**Task to complete:**
When you reach the line that contains "import imutils" in the data below, start reproducing lines exactly, and stop after the line that contains "from __future__ import print_function".

**Given data:**
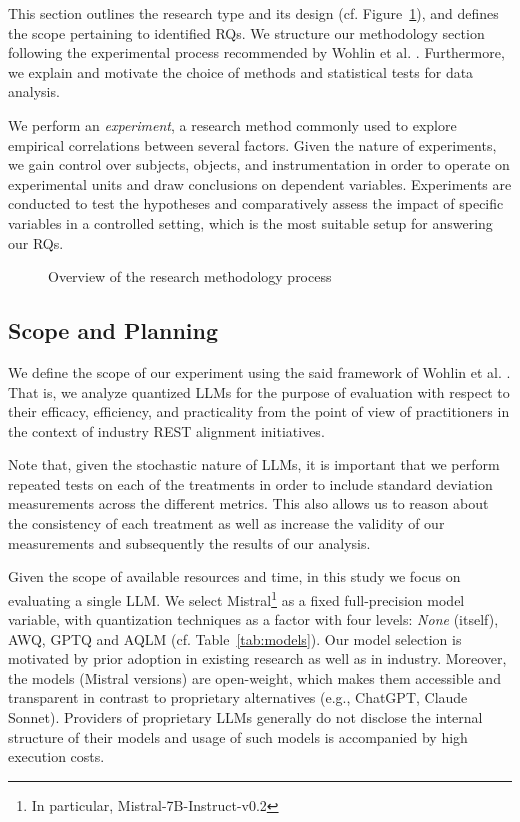\documentclass[conference]{IEEEtran}
\begin{document}
This section outlines the research type and its design (cf. Figure~\ref{fig:method-overview}), and defines the scope pertaining to identified RQs. We structure our methodology section following the experimental process recommended by Wohlin et al. \cite{wohlin2012experimentation}. Furthermore, we explain and motivate the choice of methods and statistical tests for data analysis. 

We perform an \textit{experiment}, a research method commonly used to explore empirical correlations between several factors. Given the nature of experiments, we gain control over subjects, objects, and instrumentation in order to operate on experimental units and draw conclusions on dependent variables. Experiments are conducted to test the hypotheses and comparatively assess the impact of specific variables in a controlled setting, which is the most suitable setup for answering our RQs.

\begin{figure}[h]
    \centering
    
    \caption{Overview of the research methodology process}
    \label{fig:method-overview}
\end{figure}

\subsection{Scope and Planning}

We define the scope of our experiment using the said framework of Wohlin et al. \cite{wohlin2012experimentation}. That is, we analyze quantized LLMs for the purpose of evaluation with respect to their efficacy, efficiency, and practicality from the point of view of practitioners in the context of industry REST alignment initiatives.

Note that, given the stochastic nature of LLMs, it is important that we perform repeated tests on each of the treatments in order to include standard deviation measurements across the different metrics. This also allows us to reason about the consistency of each treatment as well as increase the validity of our measurements and subsequently the results of our analysis.

Given the scope of available resources and time, in this study we focus on evaluating a single LLM. We select Mistral\footnote{In particular, Mistral-7B-Instruct-v0.2} as a fixed full-precision model variable, with quantization techniques as a factor with four levels: \textit{None} (itself), AWQ, GPTQ and AQLM (cf. Table~\ref{tab:models}). Our model selection is motivated by prior adoption in existing research as well as in industry. Moreover, the models (Mistral versions) are open-weight, which makes them accessible and transparent in contrast to proprietary alternatives (e.g., ChatGPT, Claude Sonnet). Providers of proprietary LLMs generally do not disclose the internal structure of their models and usage of such models is accompanied by high execution costs.
\end{document}
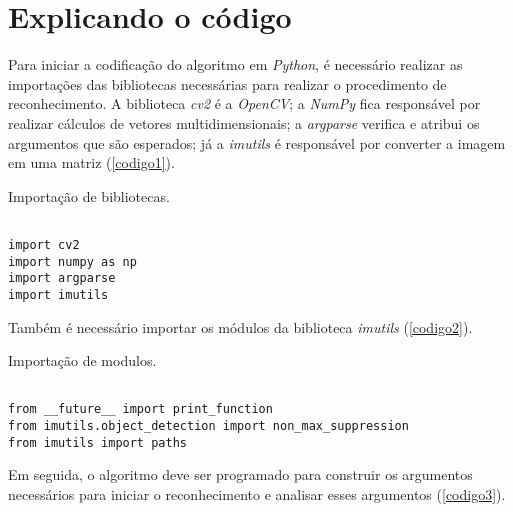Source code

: \section{\textbf{Explicando o código}}
\label{explicacao-codigo}


Para iniciar a codificação do algoritmo em \textit{Python}, é necessário realizar as importações das bibliotecas necessárias para realizar o procedimento de reconhecimento. A biblioteca \textit{cv2} é a \textit{OpenCV}; a \textit{NumPy} fica responsável por realizar cálculos de vetores multidimensionais; a \textit{argparse} verifica e atribui os argumentos que são esperados; já a \textit{imutils} é responsável por converter a imagem em uma matriz (\autoref{codigo1}).

\begin{listing}[ht]
\caption{\label{codigo1}Importação de bibliotecas.}
\begin{verbatim}

import cv2
import numpy as np
import argparse
import imutils

\end{verbatim}
\end{listing}

Também é necessário importar os módulos da biblioteca \textit{imutils} (\autoref{codigo2}).


\begin{listing}[ht]
\caption{\label{codigo2}Importação de modulos.}
\begin{verbatim}

from __future__ import print_function
from imutils.object_detection import non_max_suppression
from imutils import paths

\end{verbatim}
\end{listing}

Em seguida, o algoritmo deve ser programado para construir os argumentos necessários para iniciar o reconhecimento e analisar esses argumentos (\autoref{codigo3}).

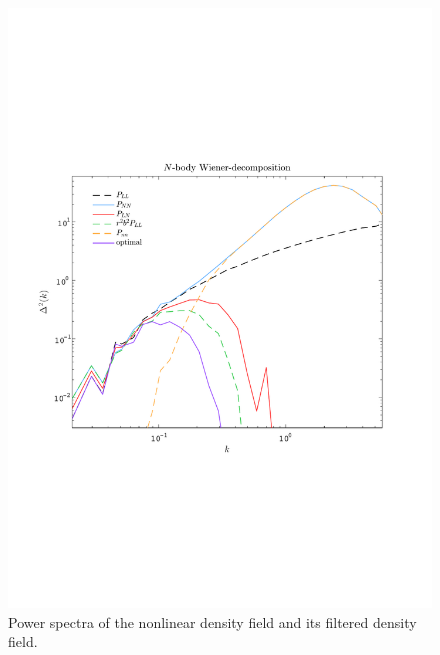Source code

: \documentclass[aps,prd,twocolumn,superscriptaddress,amsfont,amssymb,amsmath,nofootinbib,showpacs,balancelastpage]{revtex4-1}
\begin{document}
\begin{figure}[t] \centering
  \includegraphics[width=1.0\linewidth]{fig3.pdf}
  \caption{Power spectra of the nonlinear density field and its
  filtered density field.}
  \label{fig.3}
\end{figure}
\end{document}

**Exercise result:**
import imutils

\end{verbatim}
\end{listing}

Também é necessário importar os módulos da biblioteca \textit{imutils} (\autoref{codigo2}).


\begin{listing}[ht]
\caption{\label{codigo2}Importação de modulos.}
\begin{verbatim}

from __future__ import print_function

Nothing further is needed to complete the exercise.